Find the line that contains "how these paramters"; then retype it and each line after it, exactly, through the final line of the data below.

[Saved entries]
........

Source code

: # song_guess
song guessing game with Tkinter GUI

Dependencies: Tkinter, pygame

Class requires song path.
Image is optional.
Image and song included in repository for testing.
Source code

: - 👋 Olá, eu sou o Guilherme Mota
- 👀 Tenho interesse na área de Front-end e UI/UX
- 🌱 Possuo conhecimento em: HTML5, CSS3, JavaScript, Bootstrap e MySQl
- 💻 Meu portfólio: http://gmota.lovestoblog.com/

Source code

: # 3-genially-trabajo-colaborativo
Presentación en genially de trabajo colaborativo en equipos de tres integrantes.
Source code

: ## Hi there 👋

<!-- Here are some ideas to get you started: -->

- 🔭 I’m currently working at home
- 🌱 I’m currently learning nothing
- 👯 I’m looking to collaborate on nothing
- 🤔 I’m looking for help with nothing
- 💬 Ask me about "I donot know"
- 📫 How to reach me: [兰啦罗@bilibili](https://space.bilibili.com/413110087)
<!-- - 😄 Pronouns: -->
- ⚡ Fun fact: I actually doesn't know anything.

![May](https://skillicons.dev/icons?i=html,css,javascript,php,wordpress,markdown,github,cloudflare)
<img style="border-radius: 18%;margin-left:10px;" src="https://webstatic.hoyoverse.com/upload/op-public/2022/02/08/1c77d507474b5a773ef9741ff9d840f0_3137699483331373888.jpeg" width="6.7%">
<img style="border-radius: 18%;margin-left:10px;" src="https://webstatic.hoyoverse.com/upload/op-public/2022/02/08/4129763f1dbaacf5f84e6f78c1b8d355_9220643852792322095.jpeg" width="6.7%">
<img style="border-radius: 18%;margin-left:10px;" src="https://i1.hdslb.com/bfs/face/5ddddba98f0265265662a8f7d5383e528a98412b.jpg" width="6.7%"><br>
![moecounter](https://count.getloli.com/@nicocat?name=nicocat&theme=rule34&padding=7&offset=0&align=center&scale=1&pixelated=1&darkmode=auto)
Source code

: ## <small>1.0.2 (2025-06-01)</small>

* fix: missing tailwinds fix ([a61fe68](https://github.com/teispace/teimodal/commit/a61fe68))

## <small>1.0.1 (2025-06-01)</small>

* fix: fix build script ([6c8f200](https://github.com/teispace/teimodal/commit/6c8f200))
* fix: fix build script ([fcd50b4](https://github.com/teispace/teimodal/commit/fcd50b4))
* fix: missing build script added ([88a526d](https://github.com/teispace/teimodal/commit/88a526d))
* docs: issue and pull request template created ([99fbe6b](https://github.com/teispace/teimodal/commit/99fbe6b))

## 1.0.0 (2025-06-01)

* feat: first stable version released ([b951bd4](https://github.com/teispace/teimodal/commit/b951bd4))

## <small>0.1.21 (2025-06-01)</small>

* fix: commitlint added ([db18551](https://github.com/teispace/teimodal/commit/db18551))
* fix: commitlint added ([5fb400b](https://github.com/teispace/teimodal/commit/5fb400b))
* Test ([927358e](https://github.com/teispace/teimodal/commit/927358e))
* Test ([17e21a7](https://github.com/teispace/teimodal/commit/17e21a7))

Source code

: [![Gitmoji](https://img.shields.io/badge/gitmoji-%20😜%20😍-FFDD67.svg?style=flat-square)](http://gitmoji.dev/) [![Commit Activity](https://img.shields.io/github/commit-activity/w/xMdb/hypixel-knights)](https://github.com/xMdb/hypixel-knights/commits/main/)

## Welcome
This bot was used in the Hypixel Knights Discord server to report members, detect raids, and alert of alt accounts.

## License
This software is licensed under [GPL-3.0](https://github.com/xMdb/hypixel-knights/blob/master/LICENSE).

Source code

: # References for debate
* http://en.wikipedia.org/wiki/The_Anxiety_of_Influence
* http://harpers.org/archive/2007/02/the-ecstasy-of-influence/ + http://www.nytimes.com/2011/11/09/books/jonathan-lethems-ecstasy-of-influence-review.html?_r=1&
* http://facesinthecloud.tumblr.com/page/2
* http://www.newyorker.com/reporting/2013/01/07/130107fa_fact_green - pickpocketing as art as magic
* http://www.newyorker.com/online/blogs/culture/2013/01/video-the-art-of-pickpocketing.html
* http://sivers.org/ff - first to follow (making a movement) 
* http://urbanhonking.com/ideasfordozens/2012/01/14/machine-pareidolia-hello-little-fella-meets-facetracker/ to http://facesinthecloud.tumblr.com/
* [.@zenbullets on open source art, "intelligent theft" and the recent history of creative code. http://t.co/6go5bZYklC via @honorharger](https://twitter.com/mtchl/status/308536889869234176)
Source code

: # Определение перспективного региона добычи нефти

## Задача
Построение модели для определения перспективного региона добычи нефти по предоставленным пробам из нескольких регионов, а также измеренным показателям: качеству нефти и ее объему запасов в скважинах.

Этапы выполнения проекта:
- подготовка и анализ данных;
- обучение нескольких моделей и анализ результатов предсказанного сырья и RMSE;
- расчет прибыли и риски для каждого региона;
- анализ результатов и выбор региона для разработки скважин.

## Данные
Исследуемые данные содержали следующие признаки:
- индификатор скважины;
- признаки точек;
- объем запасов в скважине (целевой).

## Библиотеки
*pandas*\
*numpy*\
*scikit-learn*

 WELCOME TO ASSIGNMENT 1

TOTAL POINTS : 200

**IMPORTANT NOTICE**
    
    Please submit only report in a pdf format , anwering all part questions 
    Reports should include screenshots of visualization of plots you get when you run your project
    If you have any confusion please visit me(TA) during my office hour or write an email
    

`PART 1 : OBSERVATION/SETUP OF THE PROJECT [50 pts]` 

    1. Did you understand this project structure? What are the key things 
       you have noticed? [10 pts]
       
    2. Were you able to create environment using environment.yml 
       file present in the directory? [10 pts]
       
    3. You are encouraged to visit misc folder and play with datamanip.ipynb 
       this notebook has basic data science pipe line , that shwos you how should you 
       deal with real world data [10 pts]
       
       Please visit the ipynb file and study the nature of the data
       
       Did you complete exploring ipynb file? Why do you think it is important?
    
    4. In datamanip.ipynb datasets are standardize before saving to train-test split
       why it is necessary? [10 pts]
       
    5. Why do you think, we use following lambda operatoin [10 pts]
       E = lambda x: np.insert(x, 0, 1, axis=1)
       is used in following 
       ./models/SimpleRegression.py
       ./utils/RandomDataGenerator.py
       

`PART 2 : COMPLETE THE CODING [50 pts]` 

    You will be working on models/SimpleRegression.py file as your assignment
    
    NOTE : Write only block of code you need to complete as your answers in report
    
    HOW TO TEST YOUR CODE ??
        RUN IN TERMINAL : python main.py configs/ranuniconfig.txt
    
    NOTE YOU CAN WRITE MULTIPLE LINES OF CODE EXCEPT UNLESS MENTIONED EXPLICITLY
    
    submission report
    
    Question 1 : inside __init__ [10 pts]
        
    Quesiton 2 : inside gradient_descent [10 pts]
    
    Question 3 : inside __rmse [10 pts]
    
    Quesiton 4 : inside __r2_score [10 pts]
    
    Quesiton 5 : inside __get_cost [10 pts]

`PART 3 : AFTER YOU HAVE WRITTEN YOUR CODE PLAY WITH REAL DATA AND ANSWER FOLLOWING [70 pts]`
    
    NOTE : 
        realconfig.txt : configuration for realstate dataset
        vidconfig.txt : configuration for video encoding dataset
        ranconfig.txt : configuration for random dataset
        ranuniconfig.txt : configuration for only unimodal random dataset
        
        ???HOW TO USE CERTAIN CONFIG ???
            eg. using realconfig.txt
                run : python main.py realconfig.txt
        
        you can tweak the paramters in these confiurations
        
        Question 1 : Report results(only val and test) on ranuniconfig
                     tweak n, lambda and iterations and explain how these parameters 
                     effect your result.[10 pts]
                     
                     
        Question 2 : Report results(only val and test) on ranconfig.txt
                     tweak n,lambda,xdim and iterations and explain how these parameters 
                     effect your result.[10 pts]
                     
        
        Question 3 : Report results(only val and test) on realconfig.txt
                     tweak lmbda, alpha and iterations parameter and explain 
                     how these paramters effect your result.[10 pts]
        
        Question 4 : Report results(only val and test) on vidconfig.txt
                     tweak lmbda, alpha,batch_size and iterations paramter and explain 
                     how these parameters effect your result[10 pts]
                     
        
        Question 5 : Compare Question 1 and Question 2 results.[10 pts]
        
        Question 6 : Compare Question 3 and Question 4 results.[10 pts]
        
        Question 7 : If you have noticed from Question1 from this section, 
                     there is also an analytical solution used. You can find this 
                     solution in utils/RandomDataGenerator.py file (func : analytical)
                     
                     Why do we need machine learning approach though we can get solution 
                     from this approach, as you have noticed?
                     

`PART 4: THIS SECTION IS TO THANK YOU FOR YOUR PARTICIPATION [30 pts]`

........

## TASK RESPONSE
                     how these paramters effect your result.[10 pts]
        
        Question 4 : Report results(only val and test) on vidconfig.txt
                     tweak lmbda, alpha,batch_size and iterations paramter and explain 
                     how these parameters effect your result[10 pts]
                     
        
        Question 5 : Compare Question 1 and Question 2 results.[10 pts]
        
        Question 6 : Compare Question 3 and Question 4 results.[10 pts]
        
        Question 7 : If you have noticed from Question1 from this section, 
                     there is also an analytical solution used. You can find this 
                     solution in utils/RandomDataGenerator.py file (func : analytical)
                     
                     Why do we need machine learning approach though we can get solution 
                     from this approach, as you have noticed?
                     

`PART 4: THIS SECTION IS TO THANK YOU FOR YOUR PARTICIPATION [30 pts]`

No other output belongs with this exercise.